## About this task
Copy the records below word for word, from the first line through the line that contains "[docker](https://docs.docker.com/install/) version: **19.03**", and leave out any pictures.

## Task inputs
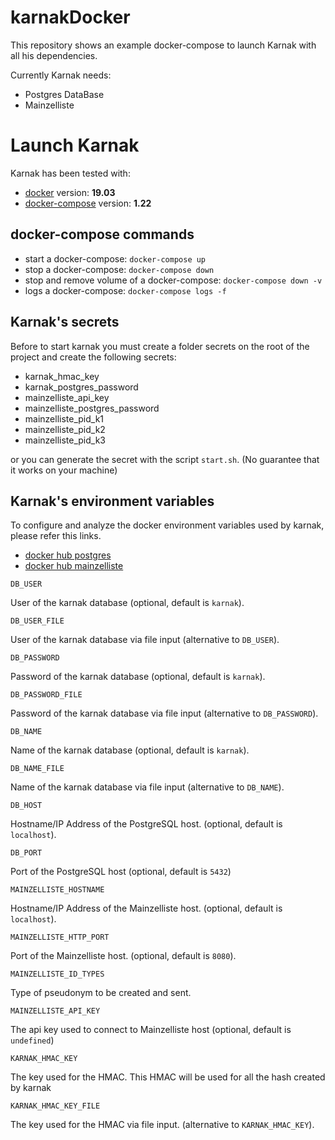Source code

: # karnakDocker

This repository shows an example docker-compose to launch Karnak with all his dependencies.

Currently Karnak needs:
* Postgres DataBase
* Mainzelliste

# Launch Karnak

Karnak has been tested with:

* [docker](https://docs.docker.com/install/) version: **19.03**
* [docker-compose](https://docs.docker.com/compose/install/) version: **1.22**

## docker-compose commands

* start a docker-compose: `docker-compose up`
* stop a docker-compose: `docker-compose down`
* stop and remove volume of a docker-compose: `docker-compose down -v`
* logs a docker-compose: `docker-compose logs -f`

## Karnak's secrets

Before to start karnak you must create a folder secrets on the root of the project and create the following secrets:

* karnak_hmac_key
* karnak_postgres_password
* mainzelliste_api_key
* mainzelliste_postgres_password
* mainzelliste_pid_k1
* mainzelliste_pid_k2
* mainzelliste_pid_k3

or you can generate the secret with the script `start.sh`. (No guarantee that it works on your machine)

## Karnak's environment variables

To configure and analyze the docker environment variables used by karnak, please refer this links.
* [docker hub postgres](https://hub.docker.com/_/postgres)
* [docker hub mainzelliste](https://hub.docker.com/r/osirixfoundation/karnak-mainzelliste)

`DB_USER`

User of the karnak database (optional, default is `karnak`).

`DB_USER_FILE`

User of the karnak database via file input (alternative to `DB_USER`).

`DB_PASSWORD`

Password of the karnak database (optional, default is `karnak`).

`DB_PASSWORD_FILE`

Password of the karnak database via file input (alternative to `DB_PASSWORD`).

`DB_NAME`

Name of the karnak database (optional, default is `karnak`).

`DB_NAME_FILE`

Name of the karnak database via file input (alternative to `DB_NAME`).

`DB_HOST`

Hostname/IP Address of the PostgreSQL host. (optional, default is `localhost`).

`DB_PORT`

Port of the PostgreSQL host (optional, default is `5432`)

`MAINZELLISTE_HOSTNAME`

Hostname/IP Address of the Mainzelliste host. (optional, default is `localhost`).

`MAINZELLISTE_HTTP_PORT`

Port of the Mainzelliste host. (optional, default is `8080`).

`MAINZELLISTE_ID_TYPES`

Type of pseudonym to be created and sent.

`MAINZELLISTE_API_KEY`

The api key used to connect to Mainzelliste host (optional, default is `undefined`)

`KARNAK_HMAC_KEY`

The key used for the HMAC. This HMAC will be used for all the hash created by karnak

`KARNAK_HMAC_KEY_FILE`

The key used for the HMAC via file input. (alternative to `KARNAK_HMAC_KEY`).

## Task solution
Source code

: # karnakDocker

This repository shows an example docker-compose to launch Karnak with all his dependencies.

Currently Karnak needs:
* Postgres DataBase
* Mainzelliste

# Launch Karnak

Karnak has been tested with:

* [docker](https://docs.docker.com/install/) version: **19.03**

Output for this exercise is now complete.